ACTIVITY:
Restate the following records word for word without images.

------------------------------

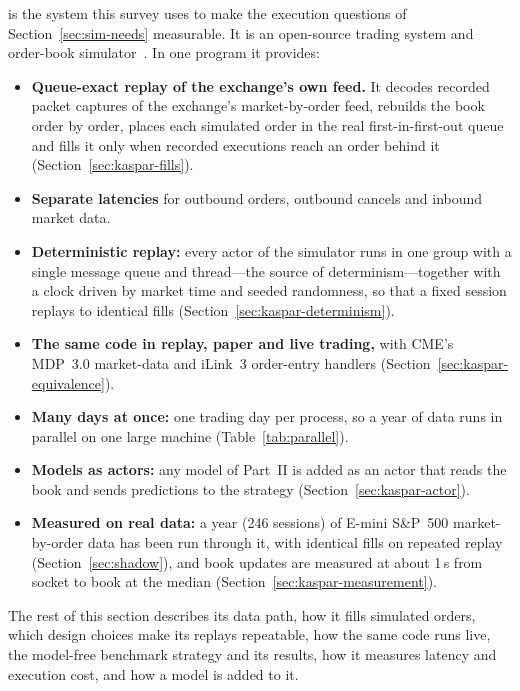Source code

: \kasparhft{} is the system this survey uses to make the execution questions of Section~\ref{sec:sim-needs} measurable. It
is an open-source trading system and order-book simulator~\citep{kaspar_hft,maciejewski_shadow}. In one program it provides:
\begin{itemize}[leftmargin=1.5em,itemsep=1pt]
\item \textbf{Queue-exact replay of the exchange's own feed.} It decodes recorded packet captures of the exchange's
  market-by-order feed, rebuilds the book order by order, places each simulated order in the real first-in-first-out
  queue and fills it only when recorded executions reach an order behind it (Section~\ref{sec:kaspar-fills}).
\item \textbf{Separate latencies} for outbound orders, outbound cancels and inbound market data.
\item \textbf{Deterministic replay:} every actor of the simulator runs in one group with a single message queue and
  thread---the source of determinism---together with a clock driven by market time and seeded randomness, so that a fixed
  session replays to identical fills (Section~\ref{sec:kaspar-determinism}).
\item \textbf{The same code in replay, paper and live trading,} with CME's MDP~3.0 market-data and iLink~3 order-entry
  handlers (Section~\ref{sec:kaspar-equivalence}).
\item \textbf{Many days at once:} one trading day per process, so a year of data runs in parallel on one large
  machine (Table~\ref{tab:parallel}).
\item \textbf{Models as actors:} any model of Part~II is added as an actor that reads the book and sends predictions
  to the strategy (Section~\ref{sec:kaspar-actor}).
\item \textbf{Measured on real data:} a year (246 sessions) of E-mini S\&P~500 market-by-order data has been run
  through it, with identical fills on repeated replay (Section~\ref{sec:shadow}), and book updates are measured at about
  1\,\textmu s from socket to book at the median (Section~\ref{sec:kaspar-measurement}).
\end{itemize}
The rest of this section describes its data path, how it fills simulated orders, which design choices make its replays
repeatable, how the same code runs live, the model-free benchmark strategy and its results, how it measures latency
and execution cost, and how a model is added to it.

------------------------------

WRITTEN RESPONSE:
Source code

: \kasparhft{} is the system this survey uses to make the execution questions of Section~\ref{sec:sim-needs} measurable. It
is an open-source trading system and order-book simulator~\citep{kaspar_hft,maciejewski_shadow}. In one program it provides:
\begin{itemize}[leftmargin=1.5em,itemsep=1pt]
\item \textbf{Queue-exact replay of the exchange's own feed.} It decodes recorded packet captures of the exchange's
  market-by-order feed, rebuilds the book order by order, places each simulated order in the real first-in-first-out
  queue and fills it only when recorded executions reach an order behind it (Section~\ref{sec:kaspar-fills}).
\item \textbf{Separate latencies} for outbound orders, outbound cancels and inbound market data.
\item \textbf{Deterministic replay:} every actor of the simulator runs in one group with a single message queue and
  thread---the source of determinism---together with a clock driven by market time and seeded randomness, so that a fixed
  session replays to identical fills (Section~\ref{sec:kaspar-determinism}).
\item \textbf{The same code in replay, paper and live trading,} with CME's MDP~3.0 market-data and iLink~3 order-entry
  handlers (Section~\ref{sec:kaspar-equivalence}).
\item \textbf{Many days at once:} one trading day per process, so a year of data runs in parallel on one large
  machine (Table~\ref{tab:parallel}).
\item \textbf{Models as actors:} any model of Part~II is added as an actor that reads the book and sends predictions
  to the strategy (Section~\ref{sec:kaspar-actor}).
\item \textbf{Measured on real data:} a year (246 sessions) of E-mini S\&P~500 market-by-order data has been run
  through it, with identical fills on repeated replay (Section~\ref{sec:shadow}), and book updates are measured at about
  1\,\textmu s from socket to book at the median (Section~\ref{sec:kaspar-measurement}).
\end{itemize}
The rest of this section describes its data path, how it fills simulated orders, which design choices make its replays
repeatable, how the same code runs live, the model-free benchmark strategy and its results, how it measures latency
and execution cost, and how a model is added to it.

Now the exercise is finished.